- Assigned task -
Each line in the listing below that includes "path" should be counted; give the total and nothing more.

- Provided data -
· · · ·
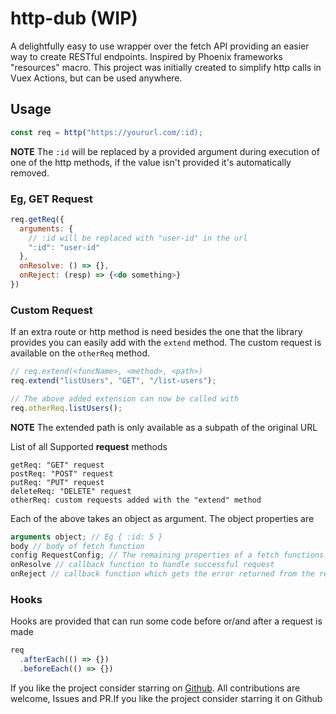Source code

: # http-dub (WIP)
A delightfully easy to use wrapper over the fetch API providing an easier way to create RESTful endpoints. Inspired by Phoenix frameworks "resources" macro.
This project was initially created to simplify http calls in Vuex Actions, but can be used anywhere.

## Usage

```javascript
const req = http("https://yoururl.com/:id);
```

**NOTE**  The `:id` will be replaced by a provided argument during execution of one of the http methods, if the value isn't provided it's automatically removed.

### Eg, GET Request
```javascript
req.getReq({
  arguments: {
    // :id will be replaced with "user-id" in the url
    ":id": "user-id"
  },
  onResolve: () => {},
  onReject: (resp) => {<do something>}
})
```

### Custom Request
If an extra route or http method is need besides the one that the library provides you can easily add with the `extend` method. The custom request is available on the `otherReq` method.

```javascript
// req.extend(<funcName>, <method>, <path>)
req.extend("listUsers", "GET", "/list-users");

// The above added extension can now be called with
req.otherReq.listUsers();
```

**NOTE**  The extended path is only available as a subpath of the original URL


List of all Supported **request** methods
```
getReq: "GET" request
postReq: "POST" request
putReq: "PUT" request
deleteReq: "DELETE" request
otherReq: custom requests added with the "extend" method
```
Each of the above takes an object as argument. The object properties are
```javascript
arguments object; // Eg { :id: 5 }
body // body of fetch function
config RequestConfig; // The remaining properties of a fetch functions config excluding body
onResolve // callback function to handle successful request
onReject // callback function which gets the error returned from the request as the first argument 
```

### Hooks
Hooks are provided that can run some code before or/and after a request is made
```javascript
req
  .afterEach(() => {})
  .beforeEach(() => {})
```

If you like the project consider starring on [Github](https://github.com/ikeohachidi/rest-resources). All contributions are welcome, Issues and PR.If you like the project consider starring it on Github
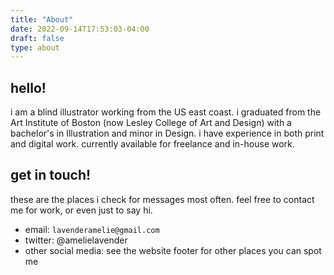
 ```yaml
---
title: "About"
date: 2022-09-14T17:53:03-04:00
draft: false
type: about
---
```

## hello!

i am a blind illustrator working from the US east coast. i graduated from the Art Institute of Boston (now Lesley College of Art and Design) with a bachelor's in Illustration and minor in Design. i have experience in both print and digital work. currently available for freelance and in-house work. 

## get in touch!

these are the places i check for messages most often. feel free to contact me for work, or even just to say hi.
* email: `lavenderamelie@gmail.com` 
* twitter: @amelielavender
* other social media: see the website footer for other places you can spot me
· · · ·
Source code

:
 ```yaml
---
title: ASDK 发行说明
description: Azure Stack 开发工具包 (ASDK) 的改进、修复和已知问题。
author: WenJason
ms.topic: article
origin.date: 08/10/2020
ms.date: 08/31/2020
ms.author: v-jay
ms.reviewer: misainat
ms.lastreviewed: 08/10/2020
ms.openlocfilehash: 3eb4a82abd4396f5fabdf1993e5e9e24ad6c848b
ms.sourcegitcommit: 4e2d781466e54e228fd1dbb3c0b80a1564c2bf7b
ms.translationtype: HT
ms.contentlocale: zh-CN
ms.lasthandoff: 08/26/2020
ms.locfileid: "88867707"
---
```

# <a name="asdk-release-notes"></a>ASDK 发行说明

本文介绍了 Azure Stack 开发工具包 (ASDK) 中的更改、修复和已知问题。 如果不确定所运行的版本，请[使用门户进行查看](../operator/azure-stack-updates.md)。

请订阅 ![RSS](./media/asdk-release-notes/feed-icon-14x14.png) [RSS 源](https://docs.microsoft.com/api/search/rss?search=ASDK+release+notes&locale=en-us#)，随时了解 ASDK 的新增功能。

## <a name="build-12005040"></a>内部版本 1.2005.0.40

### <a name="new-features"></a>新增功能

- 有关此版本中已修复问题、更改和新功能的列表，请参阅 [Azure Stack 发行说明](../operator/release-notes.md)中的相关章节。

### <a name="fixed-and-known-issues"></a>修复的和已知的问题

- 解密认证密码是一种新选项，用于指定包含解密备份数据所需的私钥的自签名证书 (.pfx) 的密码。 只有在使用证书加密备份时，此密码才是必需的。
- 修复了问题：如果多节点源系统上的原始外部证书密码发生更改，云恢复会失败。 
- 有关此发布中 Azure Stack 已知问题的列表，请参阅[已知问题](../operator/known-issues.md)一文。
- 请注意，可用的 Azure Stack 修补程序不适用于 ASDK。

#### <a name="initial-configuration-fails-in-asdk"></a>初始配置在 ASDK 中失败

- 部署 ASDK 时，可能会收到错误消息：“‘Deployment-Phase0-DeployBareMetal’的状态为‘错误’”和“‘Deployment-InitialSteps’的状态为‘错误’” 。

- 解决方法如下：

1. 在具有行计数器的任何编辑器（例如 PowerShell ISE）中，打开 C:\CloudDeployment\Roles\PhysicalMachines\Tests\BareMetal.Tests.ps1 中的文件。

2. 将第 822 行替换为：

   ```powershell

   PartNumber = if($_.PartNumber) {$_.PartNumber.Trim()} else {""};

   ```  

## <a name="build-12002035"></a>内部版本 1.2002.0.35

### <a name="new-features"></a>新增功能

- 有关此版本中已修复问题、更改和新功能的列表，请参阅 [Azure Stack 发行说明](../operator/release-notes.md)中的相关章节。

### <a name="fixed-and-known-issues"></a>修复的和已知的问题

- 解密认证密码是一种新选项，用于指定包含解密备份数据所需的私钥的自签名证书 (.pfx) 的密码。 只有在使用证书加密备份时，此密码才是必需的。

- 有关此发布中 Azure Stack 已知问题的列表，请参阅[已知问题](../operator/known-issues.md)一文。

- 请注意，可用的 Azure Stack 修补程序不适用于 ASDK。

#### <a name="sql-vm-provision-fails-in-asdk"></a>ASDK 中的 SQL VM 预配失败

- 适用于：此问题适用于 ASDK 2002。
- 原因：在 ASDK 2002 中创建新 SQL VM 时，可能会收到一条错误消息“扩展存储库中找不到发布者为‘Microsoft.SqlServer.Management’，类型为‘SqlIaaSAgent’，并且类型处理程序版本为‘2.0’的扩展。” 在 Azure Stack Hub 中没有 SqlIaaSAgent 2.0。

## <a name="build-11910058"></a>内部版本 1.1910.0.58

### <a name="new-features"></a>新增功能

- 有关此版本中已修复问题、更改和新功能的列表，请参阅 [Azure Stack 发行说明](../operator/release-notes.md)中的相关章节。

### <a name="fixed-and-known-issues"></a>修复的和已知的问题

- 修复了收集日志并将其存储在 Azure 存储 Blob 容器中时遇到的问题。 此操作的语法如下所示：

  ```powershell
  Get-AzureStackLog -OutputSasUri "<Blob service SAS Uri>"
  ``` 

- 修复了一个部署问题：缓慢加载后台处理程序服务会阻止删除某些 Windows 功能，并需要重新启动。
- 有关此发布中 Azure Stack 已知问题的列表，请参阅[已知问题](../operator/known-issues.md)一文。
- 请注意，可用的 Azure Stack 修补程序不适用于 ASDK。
· · · ·
- Solution to the exercise -
2